I’m told that in an August 2002 meeting between Tacoma and Portland, it was admitted by leadership in a talk that the church has a separate set of unwritten rules outside the Bible. (If anyone has audio of this, I’d love to get a digital copy.)

I’m happy to hear that Stanton’s unwritten rules may have been acknowledged publicly. Why no one has called them out over this horribly unbiblical practice in the 15 long years since it was acknowledge in 2002, I have no idea. I can only presume it has something to do with group-think, or the fear of withdrawal for murmuring, or other intimidation tactics that keep people quiet in the face of ludicrously unbiblical nonsense.

Unwritten rules? Really? Non-member classes used to routinely mock other sects for having their books of rules in addition to the Bible. Does not writing extra-Biblical rules down somehow make them more acceptable?

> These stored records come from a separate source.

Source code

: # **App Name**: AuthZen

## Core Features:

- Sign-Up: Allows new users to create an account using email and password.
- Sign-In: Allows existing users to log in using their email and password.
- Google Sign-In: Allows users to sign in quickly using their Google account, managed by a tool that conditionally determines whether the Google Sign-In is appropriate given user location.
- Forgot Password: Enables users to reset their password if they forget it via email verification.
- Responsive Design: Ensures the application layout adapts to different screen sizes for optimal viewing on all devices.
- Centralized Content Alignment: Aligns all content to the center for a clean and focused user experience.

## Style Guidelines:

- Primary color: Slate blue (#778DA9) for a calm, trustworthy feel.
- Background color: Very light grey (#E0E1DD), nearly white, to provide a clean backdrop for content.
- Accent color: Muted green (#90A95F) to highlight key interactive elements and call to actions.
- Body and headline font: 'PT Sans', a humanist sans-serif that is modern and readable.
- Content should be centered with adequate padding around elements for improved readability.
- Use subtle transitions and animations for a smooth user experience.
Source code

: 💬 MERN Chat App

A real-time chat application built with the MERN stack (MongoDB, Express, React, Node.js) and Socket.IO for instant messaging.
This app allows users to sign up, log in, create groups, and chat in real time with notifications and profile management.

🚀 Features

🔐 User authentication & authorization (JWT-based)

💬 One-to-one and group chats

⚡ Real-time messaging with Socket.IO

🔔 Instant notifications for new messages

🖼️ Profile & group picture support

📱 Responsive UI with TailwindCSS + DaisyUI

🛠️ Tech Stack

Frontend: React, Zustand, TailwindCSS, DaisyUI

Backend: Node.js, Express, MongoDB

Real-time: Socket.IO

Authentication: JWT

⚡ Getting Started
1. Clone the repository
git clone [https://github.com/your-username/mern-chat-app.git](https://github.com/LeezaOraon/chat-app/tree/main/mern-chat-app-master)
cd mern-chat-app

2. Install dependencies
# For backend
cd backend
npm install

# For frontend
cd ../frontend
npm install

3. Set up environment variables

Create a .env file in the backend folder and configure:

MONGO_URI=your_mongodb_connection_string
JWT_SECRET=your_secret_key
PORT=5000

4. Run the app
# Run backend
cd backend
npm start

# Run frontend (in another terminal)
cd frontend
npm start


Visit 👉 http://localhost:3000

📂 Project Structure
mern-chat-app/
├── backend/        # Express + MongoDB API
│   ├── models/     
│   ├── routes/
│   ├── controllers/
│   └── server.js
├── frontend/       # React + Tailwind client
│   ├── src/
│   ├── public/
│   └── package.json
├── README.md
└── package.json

How is this practice in line with sola scriptura, i.e. scripture alone, which I thought we all agreed on in principle? How is this even in the same universe as the Stone/Campbell motto of speak where the Bible speaks, and be silent where it’s silent? Spoiler alert: it’s not.

It’s way off base, totally unbiblical, and just more evidence of the distance Stanton has traveled away from the Bible. Not that it was terribly close when it started. But that’s a different story.

Nevertheless, I will commend leadership for admitting to this practice of binding unwritten rules. Before you can fix a problem, you have to be honest enough to admit you have one.